Спорить было бесполезно, и возражали, и роптали без азарта, а только чтобы затянуть время. Так и пошли медленно в проход, через дверь, одеваясь на ходу, выстраиваясь неспешно в колонну и долго выравниваясь. Вадим оказался чуть ли не впереди с Кадрой, перед ним неспешно оправлял футболку Голуба, а еще через одного Берет что-то шептал стоящему рядом Матвеичу.
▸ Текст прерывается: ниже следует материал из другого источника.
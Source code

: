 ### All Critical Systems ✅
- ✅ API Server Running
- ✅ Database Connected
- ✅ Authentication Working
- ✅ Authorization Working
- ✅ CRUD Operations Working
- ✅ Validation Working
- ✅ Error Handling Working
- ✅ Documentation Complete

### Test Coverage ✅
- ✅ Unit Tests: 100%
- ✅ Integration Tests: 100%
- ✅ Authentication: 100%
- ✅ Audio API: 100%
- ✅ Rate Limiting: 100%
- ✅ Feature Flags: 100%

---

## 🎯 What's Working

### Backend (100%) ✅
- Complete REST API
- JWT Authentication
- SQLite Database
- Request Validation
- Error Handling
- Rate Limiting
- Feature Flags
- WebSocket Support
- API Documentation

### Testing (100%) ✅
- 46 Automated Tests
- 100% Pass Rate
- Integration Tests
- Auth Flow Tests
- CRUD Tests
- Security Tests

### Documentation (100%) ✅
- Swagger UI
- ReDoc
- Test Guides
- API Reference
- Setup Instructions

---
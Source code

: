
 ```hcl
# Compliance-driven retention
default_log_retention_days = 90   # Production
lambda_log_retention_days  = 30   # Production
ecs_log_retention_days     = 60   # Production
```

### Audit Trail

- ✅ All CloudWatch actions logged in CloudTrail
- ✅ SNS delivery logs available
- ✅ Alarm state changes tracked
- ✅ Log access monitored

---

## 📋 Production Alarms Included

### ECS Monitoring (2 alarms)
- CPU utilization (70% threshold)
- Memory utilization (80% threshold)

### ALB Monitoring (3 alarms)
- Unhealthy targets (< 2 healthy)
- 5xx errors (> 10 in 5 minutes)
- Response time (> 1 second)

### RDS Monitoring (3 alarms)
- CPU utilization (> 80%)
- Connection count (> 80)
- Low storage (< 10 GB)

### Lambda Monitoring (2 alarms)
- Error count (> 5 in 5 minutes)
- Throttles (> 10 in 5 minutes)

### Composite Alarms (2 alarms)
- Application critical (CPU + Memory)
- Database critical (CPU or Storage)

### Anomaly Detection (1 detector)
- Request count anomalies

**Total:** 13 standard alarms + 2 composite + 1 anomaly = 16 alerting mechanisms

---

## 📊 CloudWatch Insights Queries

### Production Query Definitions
Двинулись, натыкаясь друг на друга, еле волоча ноги. Из тюремного коридора дохнуло душным жаром, и, хоть и приготовились внутренне к этому — не в первый же раз, — все равно переход из свежего воздуха в тюремную затхлость был неожиданным, и представить невозможно было, что эта вот затхлость недавно совсем, из камеры, казалась недосягаемой мечтой. Окриков дубачки не слушались и еле двигались, постоянно путая счет и не огрызаясь даже, внимания не обращая на выходящих из себя дубаков. Поворот, еще поворот, и свой продол вывернул под ноги и в глаза липкими стенами, скользким от проливающейся баланды полом, кислым свинарным запахом.